**WORK ORDER**
Word for word, restate the lines from the top of the records below through the line with "With our bag", both included, with no pictures in the result.
*** THE RECORDS ***
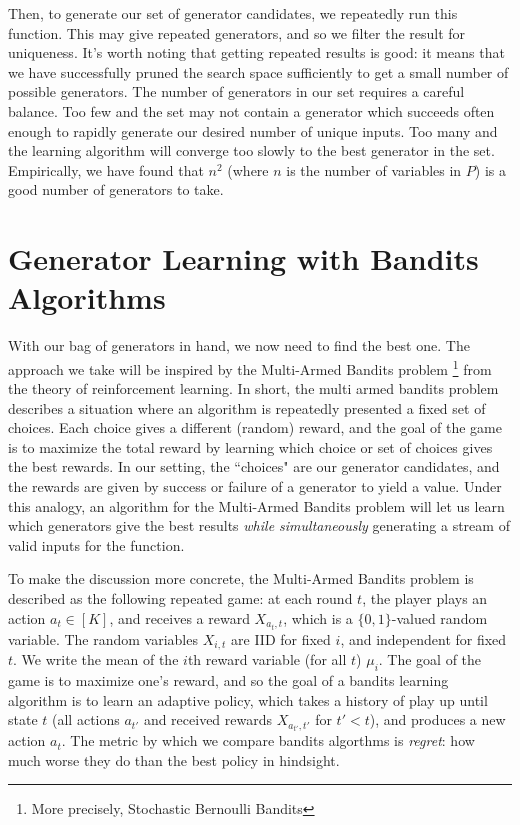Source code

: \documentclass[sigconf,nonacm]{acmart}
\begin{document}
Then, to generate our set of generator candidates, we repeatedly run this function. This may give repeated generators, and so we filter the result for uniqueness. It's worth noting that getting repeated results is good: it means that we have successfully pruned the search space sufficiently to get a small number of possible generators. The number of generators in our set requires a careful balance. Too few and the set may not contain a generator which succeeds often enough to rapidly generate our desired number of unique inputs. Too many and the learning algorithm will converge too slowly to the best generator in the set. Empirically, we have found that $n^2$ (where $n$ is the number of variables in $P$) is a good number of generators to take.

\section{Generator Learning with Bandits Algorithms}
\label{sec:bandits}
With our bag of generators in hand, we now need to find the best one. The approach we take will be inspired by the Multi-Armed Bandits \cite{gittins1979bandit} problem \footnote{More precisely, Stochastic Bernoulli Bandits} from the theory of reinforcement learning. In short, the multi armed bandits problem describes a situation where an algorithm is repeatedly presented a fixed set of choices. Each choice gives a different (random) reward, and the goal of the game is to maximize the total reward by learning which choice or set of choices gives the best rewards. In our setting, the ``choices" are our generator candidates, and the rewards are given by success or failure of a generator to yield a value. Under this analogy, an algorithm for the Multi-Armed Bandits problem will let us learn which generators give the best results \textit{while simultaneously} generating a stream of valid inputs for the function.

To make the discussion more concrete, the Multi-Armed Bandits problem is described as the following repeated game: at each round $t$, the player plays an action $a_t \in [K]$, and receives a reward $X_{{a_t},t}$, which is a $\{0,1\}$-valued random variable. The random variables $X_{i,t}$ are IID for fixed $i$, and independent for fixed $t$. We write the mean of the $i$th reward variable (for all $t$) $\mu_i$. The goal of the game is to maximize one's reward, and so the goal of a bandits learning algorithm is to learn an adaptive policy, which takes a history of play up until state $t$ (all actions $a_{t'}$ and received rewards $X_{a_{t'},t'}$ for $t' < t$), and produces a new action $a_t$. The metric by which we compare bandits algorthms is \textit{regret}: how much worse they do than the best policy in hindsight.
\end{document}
*** End of THE RECORDS ***
**TASK SOLUTION**
Source code

: \documentclass[sigconf,nonacm]{acmart}
\begin{document}
Then, to generate our set of generator candidates, we repeatedly run this function. This may give repeated generators, and so we filter the result for uniqueness. It's worth noting that getting repeated results is good: it means that we have successfully pruned the search space sufficiently to get a small number of possible generators. The number of generators in our set requires a careful balance. Too few and the set may not contain a generator which succeeds often enough to rapidly generate our desired number of unique inputs. Too many and the learning algorithm will converge too slowly to the best generator in the set. Empirically, we have found that $n^2$ (where $n$ is the number of variables in $P$) is a good number of generators to take.

\section{Generator Learning with Bandits Algorithms}
\label{sec:bandits}
With our bag of generators in hand, we now need to find the best one. The approach we take will be inspired by the Multi-Armed Bandits \cite{gittins1979bandit} problem \footnote{More precisely, Stochastic Bernoulli Bandits} from the theory of reinforcement learning. In short, the multi armed bandits problem describes a situation where an algorithm is repeatedly presented a fixed set of choices. Each choice gives a different (random) reward, and the goal of the game is to maximize the total reward by learning which choice or set of choices gives the best rewards. In our setting, the ``choices" are our generator candidates, and the rewards are given by success or failure of a generator to yield a value. Under this analogy, an algorithm for the Multi-Armed Bandits problem will let us learn which generators give the best results \textit{while simultaneously} generating a stream of valid inputs for the function.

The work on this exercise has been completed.